第九話 七告
私はここ数日間で起こった事象を完全に理解していないのにもかかわらず、ナズナさんは次々と情報を頭に埋め込んでくる。
閑話休題、この御影カスミという女性はナズナさんに似ていた。この場合の「似ている」というのは性格や外見がほぼ同じという意味合いではなく、どことなく同じような雰囲気を
放っていることに対して言っている。というか、外見に関しては反転していた。本当に反転していた。
まず、ナズナさんの場合だが、銀髪に小さな「!」マークの髪飾り2つ、白のワイシャツに黒の外套。
次にカスミさんの場合、黒髪にリボンのような髪飾り、黒のワイシャツに白の外套。
やはり似ていた、どことなく。
「カスミさんとナズナさんって似てますね」
するとナズナが言った。
「そうでもなくない?カスミちゃんちょっとチャラいし」
そう言われてもう一度カスミさんの全体を見直すとへそ出しコーデだった。
まぁ確かに。チャラい。だかそれ以外は似ている。
「ナズナ先輩、ちょっと」
カスミが手招きする。
そして二人は部屋で少しの間会話を交わした。
「……わかった」
ナズナさんがそういうと二人はこちらへ戻ってきた。
「セイカちゃんは、不思議な音が聞こえるんだよね?」
「はい──なんか、いろんなものが混じり合わさったような音です」
「カスミちゃんは夢で怪異と繋がれるように、セイカちゃんも音で繋がっているんだ」
まぁ筋が通る話だと思った。
すると、ナズナさんは何か思い出したのか口を開いた。
「ところで、セイカちゃんは黙示録のラッパ吹きを知っているかな?」
「はい…なんか聞いたことはあります」
「あれはね───ガチでマジなんだよ」
「ガチでマジ…?」
「そう、現代でも起こりうる怪異の一種──というか、怪異の枠は超えているかな。この世界自体のプログラムみたいな感じ?」
「それってなんで起きるんですか」
「この世界のバグ、怪異の存在を世界が受け入れてくれないからだと私たちは考えている。この現象を七告と呼んでいる」
「ラッパ吹きって確か七回ですよね…?全部なったらどうなるんですか?」
「黙示録だと天変地異とかその他諸々だったけど……現代だと尋常じゃないくらい怪異の発生率が高いから、世界が終わる可能性もあるね」
世界が終わるというのは、私にとって規模が大きく、安易に想像できるものではなかった。

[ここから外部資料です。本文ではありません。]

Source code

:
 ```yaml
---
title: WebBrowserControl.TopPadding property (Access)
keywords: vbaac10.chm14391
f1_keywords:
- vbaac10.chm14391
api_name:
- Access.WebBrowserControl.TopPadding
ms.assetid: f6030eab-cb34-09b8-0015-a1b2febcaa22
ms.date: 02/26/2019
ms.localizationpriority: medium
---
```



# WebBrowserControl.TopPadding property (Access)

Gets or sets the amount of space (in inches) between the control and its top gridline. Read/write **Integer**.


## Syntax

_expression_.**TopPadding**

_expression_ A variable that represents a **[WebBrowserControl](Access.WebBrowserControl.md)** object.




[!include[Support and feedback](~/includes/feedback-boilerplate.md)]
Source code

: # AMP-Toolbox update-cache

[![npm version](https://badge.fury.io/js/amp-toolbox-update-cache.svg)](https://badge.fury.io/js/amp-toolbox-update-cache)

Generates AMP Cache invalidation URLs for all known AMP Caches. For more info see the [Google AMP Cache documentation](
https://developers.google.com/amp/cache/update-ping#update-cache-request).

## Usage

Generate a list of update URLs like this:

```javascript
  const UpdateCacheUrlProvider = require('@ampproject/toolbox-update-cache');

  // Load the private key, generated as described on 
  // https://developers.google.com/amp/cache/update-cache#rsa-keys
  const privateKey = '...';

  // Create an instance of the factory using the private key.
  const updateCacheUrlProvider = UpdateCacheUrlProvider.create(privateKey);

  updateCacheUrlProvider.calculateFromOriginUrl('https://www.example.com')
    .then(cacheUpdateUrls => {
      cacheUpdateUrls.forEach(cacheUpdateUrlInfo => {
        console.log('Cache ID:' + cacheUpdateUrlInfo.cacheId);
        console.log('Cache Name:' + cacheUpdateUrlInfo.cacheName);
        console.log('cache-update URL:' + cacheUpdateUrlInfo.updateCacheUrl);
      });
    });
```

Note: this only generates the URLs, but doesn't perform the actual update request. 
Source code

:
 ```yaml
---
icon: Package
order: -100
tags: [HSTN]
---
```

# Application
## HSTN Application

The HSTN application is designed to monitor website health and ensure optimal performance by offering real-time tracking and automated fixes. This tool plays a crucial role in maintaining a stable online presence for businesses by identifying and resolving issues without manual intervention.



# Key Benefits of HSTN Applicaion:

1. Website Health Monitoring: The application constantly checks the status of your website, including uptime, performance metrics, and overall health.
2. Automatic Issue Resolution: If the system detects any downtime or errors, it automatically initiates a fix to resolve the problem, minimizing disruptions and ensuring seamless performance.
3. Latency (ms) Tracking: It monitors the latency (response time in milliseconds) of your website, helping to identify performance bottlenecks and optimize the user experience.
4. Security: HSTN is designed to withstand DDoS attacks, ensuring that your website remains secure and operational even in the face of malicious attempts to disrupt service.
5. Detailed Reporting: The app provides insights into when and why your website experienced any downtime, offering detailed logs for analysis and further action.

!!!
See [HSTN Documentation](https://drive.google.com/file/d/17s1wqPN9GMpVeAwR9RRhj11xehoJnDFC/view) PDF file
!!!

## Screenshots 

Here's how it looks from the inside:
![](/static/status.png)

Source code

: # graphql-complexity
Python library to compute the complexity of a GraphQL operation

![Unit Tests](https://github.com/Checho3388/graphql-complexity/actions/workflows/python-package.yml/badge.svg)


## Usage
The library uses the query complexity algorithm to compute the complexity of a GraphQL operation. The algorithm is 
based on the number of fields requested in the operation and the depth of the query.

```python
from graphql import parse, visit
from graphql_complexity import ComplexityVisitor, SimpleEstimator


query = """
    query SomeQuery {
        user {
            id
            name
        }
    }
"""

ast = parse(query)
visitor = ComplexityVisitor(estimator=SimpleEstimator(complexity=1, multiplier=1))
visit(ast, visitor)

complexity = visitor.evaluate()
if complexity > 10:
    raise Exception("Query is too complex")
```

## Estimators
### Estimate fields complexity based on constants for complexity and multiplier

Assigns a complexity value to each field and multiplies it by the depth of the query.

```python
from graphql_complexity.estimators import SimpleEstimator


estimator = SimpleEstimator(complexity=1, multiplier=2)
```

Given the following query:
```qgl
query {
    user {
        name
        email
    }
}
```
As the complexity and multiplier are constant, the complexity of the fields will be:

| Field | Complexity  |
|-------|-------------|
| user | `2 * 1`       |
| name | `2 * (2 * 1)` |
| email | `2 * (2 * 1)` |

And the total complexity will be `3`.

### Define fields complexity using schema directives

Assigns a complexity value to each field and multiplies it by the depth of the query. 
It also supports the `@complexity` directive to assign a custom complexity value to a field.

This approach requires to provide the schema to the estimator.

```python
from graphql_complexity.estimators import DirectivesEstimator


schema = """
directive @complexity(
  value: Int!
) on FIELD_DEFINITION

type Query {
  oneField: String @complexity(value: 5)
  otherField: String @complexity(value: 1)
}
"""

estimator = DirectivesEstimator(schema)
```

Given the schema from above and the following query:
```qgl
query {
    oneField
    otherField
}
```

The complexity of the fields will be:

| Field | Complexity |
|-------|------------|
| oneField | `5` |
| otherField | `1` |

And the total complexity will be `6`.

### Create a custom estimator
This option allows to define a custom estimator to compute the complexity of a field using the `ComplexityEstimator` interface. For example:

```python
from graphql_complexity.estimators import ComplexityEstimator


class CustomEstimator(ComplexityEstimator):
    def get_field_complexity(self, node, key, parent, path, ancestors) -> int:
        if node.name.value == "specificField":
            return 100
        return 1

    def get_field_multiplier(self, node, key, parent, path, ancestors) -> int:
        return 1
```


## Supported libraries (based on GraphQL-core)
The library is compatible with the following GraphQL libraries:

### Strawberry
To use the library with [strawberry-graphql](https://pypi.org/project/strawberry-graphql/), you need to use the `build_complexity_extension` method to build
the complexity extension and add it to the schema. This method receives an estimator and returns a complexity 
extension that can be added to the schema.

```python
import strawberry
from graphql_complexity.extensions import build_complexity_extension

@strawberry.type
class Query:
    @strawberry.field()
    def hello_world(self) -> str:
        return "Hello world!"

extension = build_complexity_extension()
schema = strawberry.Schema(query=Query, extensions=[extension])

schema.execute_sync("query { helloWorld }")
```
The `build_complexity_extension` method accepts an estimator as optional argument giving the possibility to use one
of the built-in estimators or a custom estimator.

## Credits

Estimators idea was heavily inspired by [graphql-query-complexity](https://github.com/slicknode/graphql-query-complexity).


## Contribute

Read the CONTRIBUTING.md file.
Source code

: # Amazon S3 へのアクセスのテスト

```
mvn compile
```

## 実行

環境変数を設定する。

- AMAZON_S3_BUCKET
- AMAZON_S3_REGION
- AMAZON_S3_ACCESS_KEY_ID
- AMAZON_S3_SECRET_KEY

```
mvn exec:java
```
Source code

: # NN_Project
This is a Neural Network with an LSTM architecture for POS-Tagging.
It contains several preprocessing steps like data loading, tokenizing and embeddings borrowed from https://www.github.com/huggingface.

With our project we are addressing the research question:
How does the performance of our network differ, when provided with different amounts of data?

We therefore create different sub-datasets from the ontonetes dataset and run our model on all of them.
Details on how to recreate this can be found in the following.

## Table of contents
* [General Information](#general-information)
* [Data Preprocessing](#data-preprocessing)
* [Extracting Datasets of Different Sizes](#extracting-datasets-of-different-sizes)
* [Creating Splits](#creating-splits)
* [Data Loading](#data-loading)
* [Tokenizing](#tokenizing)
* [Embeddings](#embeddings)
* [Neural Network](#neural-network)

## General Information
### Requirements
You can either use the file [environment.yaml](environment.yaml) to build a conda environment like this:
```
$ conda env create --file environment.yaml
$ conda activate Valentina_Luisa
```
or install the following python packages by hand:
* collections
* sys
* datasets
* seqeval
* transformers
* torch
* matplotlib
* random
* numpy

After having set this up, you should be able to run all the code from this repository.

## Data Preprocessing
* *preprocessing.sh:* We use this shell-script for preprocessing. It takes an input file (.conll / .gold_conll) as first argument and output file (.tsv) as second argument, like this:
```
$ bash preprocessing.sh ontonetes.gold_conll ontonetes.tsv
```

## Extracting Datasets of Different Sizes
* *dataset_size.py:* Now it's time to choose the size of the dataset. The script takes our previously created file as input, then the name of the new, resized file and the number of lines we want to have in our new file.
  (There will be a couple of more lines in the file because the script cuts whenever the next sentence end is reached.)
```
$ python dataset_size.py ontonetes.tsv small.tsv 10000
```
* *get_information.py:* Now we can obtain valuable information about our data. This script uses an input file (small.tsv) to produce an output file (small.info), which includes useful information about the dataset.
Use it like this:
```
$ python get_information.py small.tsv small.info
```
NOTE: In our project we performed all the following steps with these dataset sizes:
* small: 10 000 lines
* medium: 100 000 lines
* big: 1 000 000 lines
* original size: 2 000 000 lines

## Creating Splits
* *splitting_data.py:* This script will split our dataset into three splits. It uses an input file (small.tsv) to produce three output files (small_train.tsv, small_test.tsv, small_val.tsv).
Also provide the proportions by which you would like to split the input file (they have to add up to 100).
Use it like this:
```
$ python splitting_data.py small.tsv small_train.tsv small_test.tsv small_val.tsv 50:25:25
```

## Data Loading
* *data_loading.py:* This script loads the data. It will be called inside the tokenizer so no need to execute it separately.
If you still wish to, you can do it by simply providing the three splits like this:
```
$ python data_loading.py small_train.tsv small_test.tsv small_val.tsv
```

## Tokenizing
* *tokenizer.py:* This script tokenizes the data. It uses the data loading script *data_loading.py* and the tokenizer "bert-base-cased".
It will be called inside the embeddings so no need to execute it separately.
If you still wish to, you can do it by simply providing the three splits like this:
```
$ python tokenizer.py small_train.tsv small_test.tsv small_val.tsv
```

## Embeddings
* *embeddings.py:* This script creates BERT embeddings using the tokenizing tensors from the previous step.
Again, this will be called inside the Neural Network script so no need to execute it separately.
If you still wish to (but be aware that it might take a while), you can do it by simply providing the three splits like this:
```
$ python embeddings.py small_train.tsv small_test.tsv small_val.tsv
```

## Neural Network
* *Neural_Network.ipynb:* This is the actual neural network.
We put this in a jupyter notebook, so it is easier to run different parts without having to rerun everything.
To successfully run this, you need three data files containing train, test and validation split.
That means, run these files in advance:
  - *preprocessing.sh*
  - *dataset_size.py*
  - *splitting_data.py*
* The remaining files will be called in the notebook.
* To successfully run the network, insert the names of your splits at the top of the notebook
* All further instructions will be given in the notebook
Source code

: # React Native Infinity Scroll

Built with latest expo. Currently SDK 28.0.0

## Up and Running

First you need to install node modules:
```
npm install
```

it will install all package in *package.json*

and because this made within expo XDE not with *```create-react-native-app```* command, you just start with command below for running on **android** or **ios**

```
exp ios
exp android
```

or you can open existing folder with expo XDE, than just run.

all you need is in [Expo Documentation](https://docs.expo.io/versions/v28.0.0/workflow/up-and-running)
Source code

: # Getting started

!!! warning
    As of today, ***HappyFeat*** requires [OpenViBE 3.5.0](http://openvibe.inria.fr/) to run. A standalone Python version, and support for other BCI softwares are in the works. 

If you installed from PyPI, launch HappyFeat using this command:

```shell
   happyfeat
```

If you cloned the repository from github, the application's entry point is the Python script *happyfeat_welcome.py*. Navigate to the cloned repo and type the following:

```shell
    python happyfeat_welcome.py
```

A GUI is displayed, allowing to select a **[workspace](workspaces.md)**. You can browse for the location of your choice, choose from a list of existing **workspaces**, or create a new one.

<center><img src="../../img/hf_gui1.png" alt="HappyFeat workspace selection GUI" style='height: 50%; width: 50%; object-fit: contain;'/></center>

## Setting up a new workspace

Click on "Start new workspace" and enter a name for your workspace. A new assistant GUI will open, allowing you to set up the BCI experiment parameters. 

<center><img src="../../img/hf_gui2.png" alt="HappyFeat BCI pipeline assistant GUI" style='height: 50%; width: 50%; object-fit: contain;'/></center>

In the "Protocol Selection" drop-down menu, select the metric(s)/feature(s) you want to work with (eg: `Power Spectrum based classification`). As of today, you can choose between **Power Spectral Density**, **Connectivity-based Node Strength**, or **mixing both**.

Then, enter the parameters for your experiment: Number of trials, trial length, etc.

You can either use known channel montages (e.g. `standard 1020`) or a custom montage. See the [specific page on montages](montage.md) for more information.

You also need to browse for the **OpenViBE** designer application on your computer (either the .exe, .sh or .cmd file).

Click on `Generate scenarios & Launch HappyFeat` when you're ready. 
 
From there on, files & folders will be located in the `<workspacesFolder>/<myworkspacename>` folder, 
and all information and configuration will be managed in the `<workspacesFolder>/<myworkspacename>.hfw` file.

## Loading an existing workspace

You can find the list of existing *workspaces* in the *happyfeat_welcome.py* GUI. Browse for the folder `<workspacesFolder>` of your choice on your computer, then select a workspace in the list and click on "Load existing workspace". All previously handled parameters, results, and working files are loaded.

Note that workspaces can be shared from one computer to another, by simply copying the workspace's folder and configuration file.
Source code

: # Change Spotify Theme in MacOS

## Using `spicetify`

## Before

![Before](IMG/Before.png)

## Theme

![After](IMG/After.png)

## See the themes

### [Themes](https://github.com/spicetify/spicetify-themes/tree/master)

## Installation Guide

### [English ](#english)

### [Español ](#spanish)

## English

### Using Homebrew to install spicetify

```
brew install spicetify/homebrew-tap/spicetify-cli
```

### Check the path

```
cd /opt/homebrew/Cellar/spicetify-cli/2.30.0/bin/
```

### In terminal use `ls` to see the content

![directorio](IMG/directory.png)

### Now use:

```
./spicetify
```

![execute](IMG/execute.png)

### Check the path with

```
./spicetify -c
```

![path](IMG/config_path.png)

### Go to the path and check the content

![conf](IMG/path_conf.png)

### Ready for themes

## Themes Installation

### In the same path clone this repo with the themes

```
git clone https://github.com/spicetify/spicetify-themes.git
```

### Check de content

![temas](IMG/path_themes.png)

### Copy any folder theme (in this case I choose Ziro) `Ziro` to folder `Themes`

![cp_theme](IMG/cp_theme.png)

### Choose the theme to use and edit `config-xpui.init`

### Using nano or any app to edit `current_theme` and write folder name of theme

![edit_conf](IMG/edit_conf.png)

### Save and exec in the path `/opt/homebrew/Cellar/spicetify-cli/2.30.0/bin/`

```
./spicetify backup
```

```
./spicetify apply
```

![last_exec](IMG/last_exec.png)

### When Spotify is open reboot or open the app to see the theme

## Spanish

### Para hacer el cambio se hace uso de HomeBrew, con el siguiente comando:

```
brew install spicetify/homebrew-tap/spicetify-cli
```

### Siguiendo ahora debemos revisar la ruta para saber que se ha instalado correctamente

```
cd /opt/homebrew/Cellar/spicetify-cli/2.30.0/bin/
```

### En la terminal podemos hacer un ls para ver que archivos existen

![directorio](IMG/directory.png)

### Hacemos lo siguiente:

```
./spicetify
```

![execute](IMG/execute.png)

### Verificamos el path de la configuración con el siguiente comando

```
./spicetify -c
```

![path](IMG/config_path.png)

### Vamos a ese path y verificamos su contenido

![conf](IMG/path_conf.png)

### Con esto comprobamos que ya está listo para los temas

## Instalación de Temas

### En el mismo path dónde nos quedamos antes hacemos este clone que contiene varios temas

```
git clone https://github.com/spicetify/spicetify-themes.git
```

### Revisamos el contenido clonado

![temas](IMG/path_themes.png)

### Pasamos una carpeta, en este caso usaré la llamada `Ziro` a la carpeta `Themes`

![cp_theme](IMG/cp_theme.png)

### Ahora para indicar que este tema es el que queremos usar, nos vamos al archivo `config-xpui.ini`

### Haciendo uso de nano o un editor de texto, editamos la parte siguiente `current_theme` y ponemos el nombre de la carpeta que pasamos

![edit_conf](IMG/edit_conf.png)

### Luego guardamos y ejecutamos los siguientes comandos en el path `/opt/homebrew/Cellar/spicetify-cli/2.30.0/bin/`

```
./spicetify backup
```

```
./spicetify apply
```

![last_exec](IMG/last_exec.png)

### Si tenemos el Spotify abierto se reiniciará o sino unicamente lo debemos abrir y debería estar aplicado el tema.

「世界が終わるのが嫌だから、プログラムが処理する前に怪異を処理するのが怪異事務管理所というわけ」
「なるほど」
「まぁ七告がラッパ吹きへの恐怖から派生した怪異の可能性もあるから何が起こるかわからないんだよねぇ…。あっそういえば──セイカちゃん、音を聞こえるって言ったでしょ」
「はい」
「多分その音、七告の前段階みたいなやつだと思うんだ。」
「じゃあ、もう少しで七告が始まるということですか?」
「うん、多分っていうか絶対起こるんじゃないかな。セイカちゃんが体験した通り、きさらぎ駅派生型怪異のような甲種の場所的怪異の報告が後を絶たない」
「それはつまり、強力なバグが大量発生して、この世界に負荷がめっちゃかかっているということですか?」
「おぉ~!よくわかってるね。そういうことだよ」
一番正解したくないものに、私は正解してしまったのかもしれない。
「それでねセイカちゃん、私たちはその音が聞こえないんだけど、この管理所の職員に、怪異の存在を察知できるのと同じように、セイカちゃんは七告の発生を察知できると思うんだよね」
「私もナズナ先輩と同意見です!」
「ええ…できるのかな…」
「セイカちゃんはナズナ先輩が見込んだ存在なだから、そういう才能があると思うよ!」
「なんか…役に立てるようで嬉しいです」
「じゃあセイカちゃんに必要なのは実戦経験かなぁ」
そのあとナズナさんから言われた言葉は、私の運命を大きく変える────いや、言われなくとも同じ道を、運命をたどっていたと思う。もう運命ではなく、宿命というべきだろう。私が生まれた時から、もしくは私が生まれる前から宿命として、因果として魂に刻まれていたのだろう。絶対に変わることのない人生の道。その道を少し大きくジャンプして進んだだけなのだ。